I know, it sounds so backwards to us Canucks, but I guess it's true. Plaster aside, though, coating all p/k is old school. Not to diss guys doing p/k all the way, but if a 2 man team can polish 16,000-20,000 board feet of 9 foot in under 10 hours with p/k, I'd be impressed.


----------



## Bevelation

brdn_drywall said:


> anyone that says a used 12" knife is not concave,crowned,or worped is only fooling themselves, i've only been in this racket for about 12 yrs. and have used both knives and trowels, if you hold up a 12" used knife and look down the edge you'll without any dought see a hook through it (perfect for butts if you have the wiping finess to coat with it) but when loading bead the center of the crown is closer to the drywall thats being loaded thus taking more material off. If you hold up a finishing trowel and look down the edge i'll be straight (mines about 8 yrs. old still straight), ya there are drawbacks to a trowel like knuckling in corners, and sloped ceilings with beams that create a tight angle that you can't get your edge into when holding handle,you guys that access to both should try this coat one side of bead with a knife and one side with a trowel let dry and check with a straight edge.

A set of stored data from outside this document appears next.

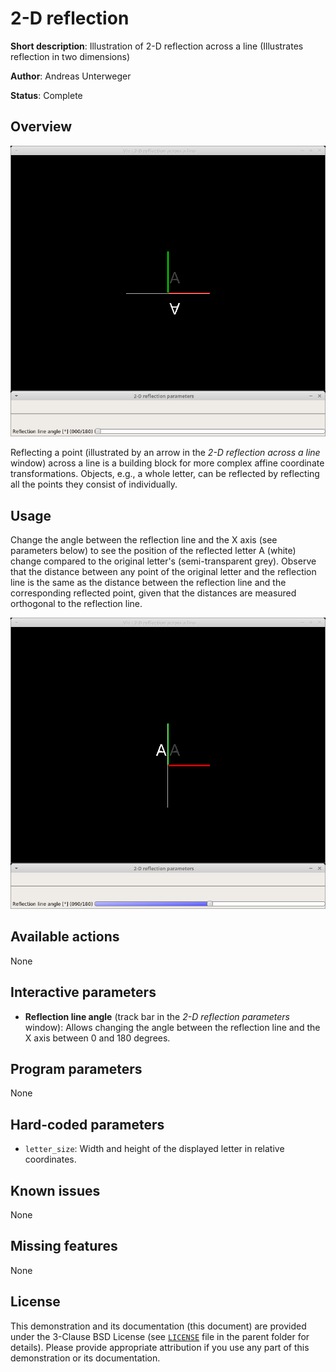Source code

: 2-D reflection
==============

**Short description**: Illustration of 2-D reflection across a line (Illustrates reflection in two dimensions)

**Author**: Andreas Unterweger

**Status**: Complete

Overview
--------

![Screenshot](../screenshots/reflection2d.png)

Reflecting a point (illustrated by an arrow in the *2-D reflection across a line* window) across a line is a building block for more complex affine coordinate transformations. Objects, e.g., a whole letter, can be reflected by reflecting all the points they consist of individually.

Usage
-----

Change the angle between the reflection line and the X axis (see parameters below) to see the position of the reflected letter A (white) change compared to the original letter's (semi-transparent grey). Observe that the distance between any point of the original letter and the reflection line is the same as the distance between the reflection line and the corresponding reflected point, given that the distances are measured orthogonal to the reflection line.

![Screenshot after reflecting across the Y axis](../screenshots/reflection2d_90.png)

Available actions
-----------------

None

Interactive parameters
----------------------

* **Reflection line angle** (track bar in the *2-D reflection parameters* window): Allows changing the angle between the reflection line and the X axis between 0 and 180 degrees.

Program parameters
------------------

None

Hard-coded parameters
---------------------

* `letter_size`: Width and height of the displayed letter in relative coordinates.

Known issues
------------

None

Missing features
----------------

None

License
-------

This demonstration and its documentation (this document) are provided under the 3-Clause BSD License (see [`LICENSE`](../LICENSE) file in the parent folder for details). Please provide appropriate attribution if you use any part of this demonstration or its documentation.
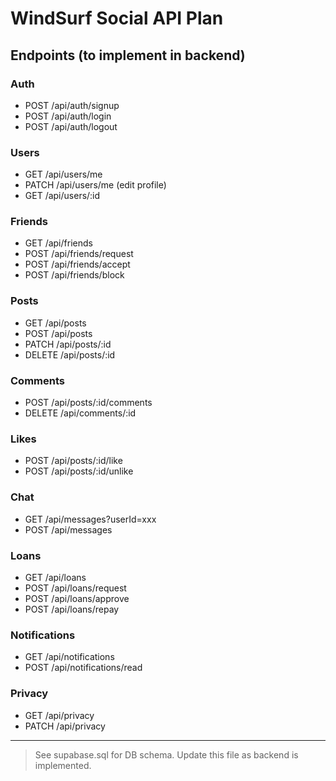 # WindSurf Social API Plan

## Endpoints (to implement in backend)

### Auth
- POST /api/auth/signup
- POST /api/auth/login
- POST /api/auth/logout

### Users
- GET /api/users/me
- PATCH /api/users/me (edit profile)
- GET /api/users/:id

### Friends
- GET /api/friends
- POST /api/friends/request
- POST /api/friends/accept
- POST /api/friends/block

### Posts
- GET /api/posts
- POST /api/posts
- PATCH /api/posts/:id
- DELETE /api/posts/:id

### Comments
- POST /api/posts/:id/comments
- DELETE /api/comments/:id

### Likes
- POST /api/posts/:id/like
- POST /api/posts/:id/unlike

### Chat
- GET /api/messages?userId=xxx
- POST /api/messages

### Loans
- GET /api/loans
- POST /api/loans/request
- POST /api/loans/approve
- POST /api/loans/repay

### Notifications
- GET /api/notifications
- POST /api/notifications/read

### Privacy
- GET /api/privacy
- PATCH /api/privacy

---

> See supabase.sql for DB schema. Update this file as backend is implemented.
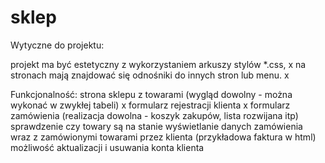 # sklep
Wytyczne do projektu:

projekt ma być estetyczny z wykorzystaniem arkuszy stylów *.css, x
na stronach mają znajdować się odnośniki do innych stron lub menu. x

Funkcjonalność:
strona sklepu z towarami (wygląd dowolny - można wykonać w zwykłej tabeli) x
formularz rejestracji klienta x
formularz zamówienia (realizacja dowolna - koszyk zakupów, lista rozwijana itp)
sprawdzenie czy towary są na stanie
wyświetlanie danych zamówienia wraz z zamówionymi towarami przez klienta (przykładowa faktura w html)
możliwość aktualizacji i usuwania konta klienta
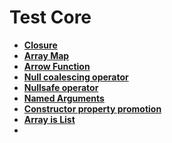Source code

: # Test Core 

- **[Closure](https://www.php.net/manual/en/class.closure.php)**
- **[Array Map](https://www.php.net/manual/en/function.array-map.php)**
- **[Arrow Function](https://www.php.net/manual/en/functions.arrow.php)**
- **[Null coalescing operator](https://wiki.php.net/rfc/isset_ternary)**
- **[Nullsafe operator](https://wiki.php.net/rfc/nullsafe_operator)**
- **[Named Arguments](https://www.php.net/releases/8.0/en.php#named-arguments)**
- **[Constructor property promotion](https://wiki.php.net/rfc/constructor_promotion)**
- **[Array is List](https://www.php.net/manual/en/function.array-is-list.php)**
- **[]()**
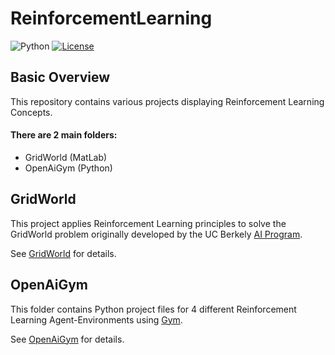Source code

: # ReinforcementLearning

![Python](https://img.shields.io/badge/python-v3.6+-blue.svg)
[![License](https://img.shields.io/badge/license-MIT-blue.svg)](https://opensource.org/licenses/MIT)

## Basic Overview

This repository contains various projects displaying Reinforcement Learning Concepts.

#### There are 2 main folders:
- GridWorld (MatLab)
- OpenAiGym (Python)

## GridWorld

This project applies Reinforcement Learning principles to solve the GridWorld problem originally developed by the UC Berkely [AI Program](http://ai.berkeley.edu/reinforcement.html).

See [GridWorld](https://github.com/jschultz299/ReinforcementLearning/tree/main/GridWorld) for details.

## OpenAiGym

This folder contains Python project files for 4 different Reinforcement Learning Agent-Environments using [Gym](https://gym.openai.com).

See [OpenAiGym](https://github.com/jschultz299/ReinforcementLearning/tree/main/OpenAiGym) for details.
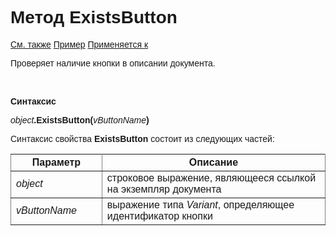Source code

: <html>
<head>
    <title>Document\ExistsButton</title>
    <link rel="stylesheet" href="../../../common.css" />
    <style>
        p, h1, table{font-family:Arial;
                    }
    </style>
</head>
<body>
    <h1>Метод ExistsButton</h1>
    <p>
        <a href="../Asdoc.html">См. также</a> <u>Пример</u> <a href="../Asdoc.html">Применяется к</a>
    </p>
    <p>
        Проверяет наличие кнопки в описании документа.
    </p>
    <br>
    <p>
       <strong>Синтаксис</strong>
    </p>
    <p>
       <em>object</em><strong>.ExistsButton(</strong><em>vButtonName</em><strong>)</strong>
    </p>
    <p>
       Синтаксис свойства <strong>ExistsButton</strong> состоит из следующих частей:
    </p>
    <table rules="all">
        <tr>
            <th style="width: 29%;">Параметр</th>
            <th style="width:71%;">Описание</th> 
        </tr>
        <tr>
            <td width="29%"><em>object</em></td>
            <td width="71%">строковое выражение, являющееся ссылкой на экземпляр документа</td>
        </tr>
        <tr>
            <td style="width: 29%;"><em>vButtonName</em></td>
            <td style="width: 71%;">выражение типа <em>Variant</em>, определяющее идентификатор кнопки</td>
        </tr>
    </table>
    <br>
</body>
</html>
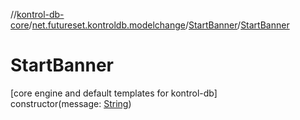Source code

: //[kontrol-db-core](../../../index.md)/[net.futureset.kontroldb.modelchange](../index.md)/[StartBanner](index.md)/[StartBanner](-start-banner.md)

# StartBanner

[core engine and default templates for kontrol-db]\
constructor(message: [String](https://kotlinlang.org/api/latest/jvm/stdlib/kotlin/-string/index.html))
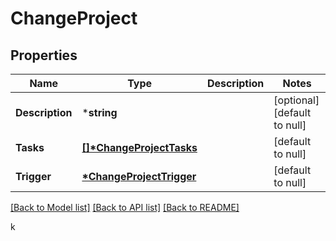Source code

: # ChangeProject

## Properties
Name | Type | Description | Notes
------------ | ------------- | ------------- | -------------
**Description** | ***string** |  | [optional] [default to null]
**Tasks** | **[[]\*ChangeProjectTasks](ChangeProjectTasks.md)** |  | [default to null]
**Trigger** | **[*ChangeProjectTrigger](ChangeProjectTrigger.md)** |  | [default to null]

[[Back to Model list]](../README.md#documentation-for-models) [[Back to API list]](../README.md#documentation-for-api-endpoints) [[Back to README]](../README.md)

k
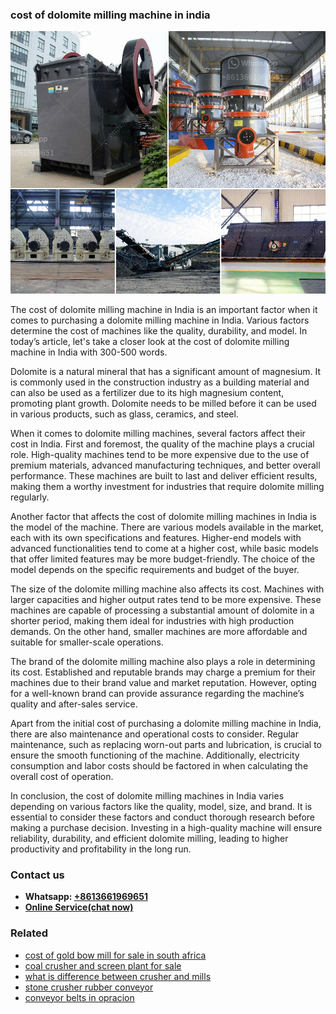 <h3>cost of dolomite milling machine in india</h3><img src='1708499373.jpg' alt=''><p>The cost of dolomite milling machine in India is an important factor when it comes to purchasing a dolomite milling machine in India. Various factors determine the cost of machines like the quality, durability, and model. In today’s article, let's take a closer look at the cost of dolomite milling machine in India with 300-500 words.</p><p>Dolomite is a natural mineral that has a significant amount of magnesium. It is commonly used in the construction industry as a building material and can also be used as a fertilizer due to its high magnesium content, promoting plant growth. Dolomite needs to be milled before it can be used in various products, such as glass, ceramics, and steel.</p><p>When it comes to dolomite milling machines, several factors affect their cost in India. First and foremost, the quality of the machine plays a crucial role. High-quality machines tend to be more expensive due to the use of premium materials, advanced manufacturing techniques, and better overall performance. These machines are built to last and deliver efficient results, making them a worthy investment for industries that require dolomite milling regularly.</p><p>Another factor that affects the cost of dolomite milling machines in India is the model of the machine. There are various models available in the market, each with its own specifications and features. Higher-end models with advanced functionalities tend to come at a higher cost, while basic models that offer limited features may be more budget-friendly. The choice of the model depends on the specific requirements and budget of the buyer.</p><p>The size of the dolomite milling machine also affects its cost. Machines with larger capacities and higher output rates tend to be more expensive. These machines are capable of processing a substantial amount of dolomite in a shorter period, making them ideal for industries with high production demands. On the other hand, smaller machines are more affordable and suitable for smaller-scale operations.</p><p>The brand of the dolomite milling machine also plays a role in determining its cost. Established and reputable brands may charge a premium for their machines due to their brand value and market reputation. However, opting for a well-known brand can provide assurance regarding the machine’s quality and after-sales service.</p><p>Apart from the initial cost of purchasing a dolomite milling machine in India, there are also maintenance and operational costs to consider. Regular maintenance, such as replacing worn-out parts and lubrication, is crucial to ensure the smooth functioning of the machine. Additionally, electricity consumption and labor costs should be factored in when calculating the overall cost of operation.</p><p>In conclusion, the cost of dolomite milling machines in India varies depending on various factors like the quality, model, size, and brand. It is essential to consider these factors and conduct thorough research before making a purchase decision. Investing in a high-quality machine will ensure reliability, durability, and efficient dolomite milling, leading to higher productivity and profitability in the long run.</p><h3>Contact us</h3><ul><li><strong>Whatsapp:&nbsp;<a href="https://wa.me/8613661969651">+8613661969651</a></strong></li><li><a href="https://swt.shibang-china.com/?git&amp;zhl&amp;cost of dolomite milling machine in india"><strong>Online Service(chat now)</strong></a></li></ul><h3>Related</h3><ul><li><a href='cost of gold bow mill for sale in south africa.md'>cost of gold bow mill for sale in south africa</a></li><li><a href='coal crusher and screen plant for sale.md'>coal crusher and screen plant for sale</a></li><li><a href='what is difference between crusher and mills.md'>what is difference between crusher and mills</a></li><li><a href='stone crusher rubber conveyor.md'>stone crusher rubber conveyor</a></li><li><a href='conveyor belts in opracion.md'>conveyor belts in opracion</a></li></ul>
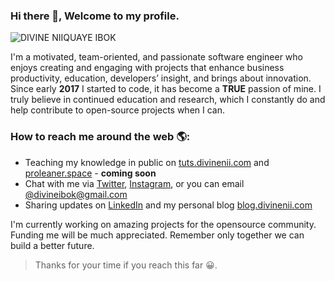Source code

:### Hi there 👋, Welcome to my profile.

![DIVINE NIIQUAYE IBOK](https://user-images.githubusercontent.com/53147395/115957606-fb4b7780-a4f2-11eb-8077-b676a242e060.png)

I'm a motivated, team-oriented, and passionate software engineer who enjoys creating and engaging with projects that enhance business productivity, education, developers’ insight, and brings about innovation. Since early **2017** I started to code, it has become a **TRUE** passion of mine. I truly believe in continued education and research, which I constantly do and help contribute to open-source projects when I can.

### How to reach me around the web 🌎:

- Teaching my knowledge in public on [tuts.divinenii.com](https://tuts.divienii.com) and [proleaner.space](https://prolearner.space) - **coming soon**
- Chat with me via [Twitter](https://twitter.com/SparkleKvng), [Instagram](https://www.instagram.com/sparkekvng), or you can email [@divineibok@gmail.com](mailto:divineibok@gmail.com) 
- Sharing updates on [LinkedIn](https://www.linkedin.com/in/divineniiquaye) and my personal blog [blog.divinenii.com](https://blog.divinenii.com)

I'm currently working on amazing projects for the opensource community. Funding me will be much appreciated. Remember only together we can build a better future.

> Thanks for your time if you reach this far 😀.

I agree, 12" knives aren't concave, crowned or warped.....until you put pressure on the knife to finish your work. 

Knuckling with a trowel? Solution: if you're right handed, work from left to right; with tops, work the top joints before the ceiling butts if there are any that join.

Caving problems can happen with trowels, too. A lot of the time it's just the operator, ie., if the mud is mixed heavy for loading up bead, you could wipe too much off because of having to press to hard to flatten it without any wobble.


----------



## FOR THOSE ABOUT

Hey MudMaster... all I do is piece work...as a white chick...maybe I do not understsand the Toronto term for piece work, but I wouldn't mind meeting Mike Holmes and licking him in the teeth. Besides all the B.S. we bid all of our jobs no T & M


----------



## FOR THOSE ABOUT

Bottom Line...doesn't really matter now does it as long as we had some respect for the teachers! As students we are going to go out and try our own things whether we come back to what we originally learned or some offspring doesn't really matter as long as the finished product is the same...perfect


----------



## silverstilts

Everyone has there preferences , I do believe the hawk and trowel was most likely a carry over from the old plastering but that is neither here nor there , it is how you use them you can argue all you want there are pros and cons on both , i use to use a hawk and trowel now just strictly a knife man and i like the new knives for the weight but don't use them still use the old gold-b wooden handle which will not bow as much as the new knives , just something i grew accustom to , and the only one i use is a 10" which i don't seem to see the need to go to a 12 or wider , can do super work no matter how wide i have to go on the seams just something i learned . I had a worker that told me once the guy that trained him in started him out on butt seams if it didn't look right he made him go to a smaller knife until it was done right , sounds kinda backwards but helped him master a good technique for finishing. To each his own as long as it works who cares and , who is to say anything right!!!!!!


----------



## [email protected]

Strictly matter of personal preference in my humble opinion, but I (& all my finishers) use pan and knife. I was taught w/ hawk and crown trowel for butts, however if you check hi/lo sides of butt doesn't matter except finished product. I still use hawk and straight trowel on hand textures. My finishers do not own a hawk or trowel.


----------



## joepro0000

We can look at the gods of drywall stores, like Ames, and all they sell is knifes and pans. Ames has one of the best knifes, (with the yellow handle). So we know Knifes and Pans is know the drywaller tools. Hawks and Trowels are only the old plasters tools or masons/stucco guys.


----------



## brdn_drywall

ya i geuss i was apprenticed by an old dog that was born a taper like his old man was, had it in my hands for to many years to really give the pan and knife proper consieration, but if it isn't broke why fix it.


----------



## Bevelation

^I was apprenticed in Canada, where even the 1 out of 20 pan and knife guys own a hawk and trowel. It's not like I had the choice, but the tool of choice is obvious to me. Don't worry, pal. You're not alone.


joepro0000 said:


> We can look at the gods of drywall stores, like Ames, and all they sell is knifes and pans. Ames has one of the best knifes, (with the yellow handle). So we know Knifes and Pans is know the drywaller tools. Hawks and Trowels are only the old plasters tools or masons/stucco guys.


Only.....

Fascinating contrast from what is seen where I am as opposed to where you're seated.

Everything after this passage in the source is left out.